* _DATA FOR THIS TASK_:
——————
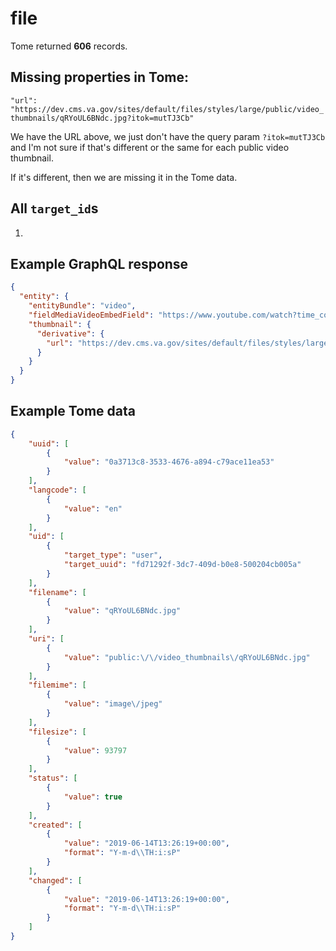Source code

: # file

Tome returned **606** records.


## Missing properties in Tome:

`"url": "https://dev.cms.va.gov/sites/default/files/styles/large/public/video_thumbnails/qRYoUL6BNdc.jpg?itok=mutTJ3Cb"`

We have the URL above, we just don't have the query param `?itok=mutTJ3Cb` and I'm not sure if that's different or the same for each public video thumbnail.

If it's different, then we are missing it in the Tome data.

## All `target_id`s

1.

## Example GraphQL response

```json
{
  "entity": {
    "entityBundle": "video",
    "fieldMediaVideoEmbedField": "https://www.youtube.com/watch?time_continue=1&v=qRYoUL6BNdc",
    "thumbnail": {
      "derivative": {
        "url": "https://dev.cms.va.gov/sites/default/files/styles/large/public/video_thumbnails/qRYoUL6BNdc.jpg?itok=mutTJ3Cb"
      }
    }
  }
}
```

## Example Tome data

```json
{
    "uuid": [
        {
            "value": "0a3713c8-3533-4676-a894-c79ace11ea53"
        }
    ],
    "langcode": [
        {
            "value": "en"
        }
    ],
    "uid": [
        {
            "target_type": "user",
            "target_uuid": "fd71292f-3dc7-409d-b0e8-500204cb005a"
        }
    ],
    "filename": [
        {
            "value": "qRYoUL6BNdc.jpg"
        }
    ],
    "uri": [
        {
            "value": "public:\/\/video_thumbnails\/qRYoUL6BNdc.jpg"
        }
    ],
    "filemime": [
        {
            "value": "image\/jpeg"
        }
    ],
    "filesize": [
        {
            "value": 93797
        }
    ],
    "status": [
        {
            "value": true
        }
    ],
    "created": [
        {
            "value": "2019-06-14T13:26:19+00:00",
            "format": "Y-m-d\\TH:i:sP"
        }
    ],
    "changed": [
        {
            "value": "2019-06-14T13:26:19+00:00",
            "format": "Y-m-d\\TH:i:sP"
        }
    ]
}
```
——————
* _WHAT YOU WILL DO_: Write out every line from the entries where "Example" appears.

* _OUTPUT FOR THIS EXERCISE_:
## Example GraphQL response
## Example Tome data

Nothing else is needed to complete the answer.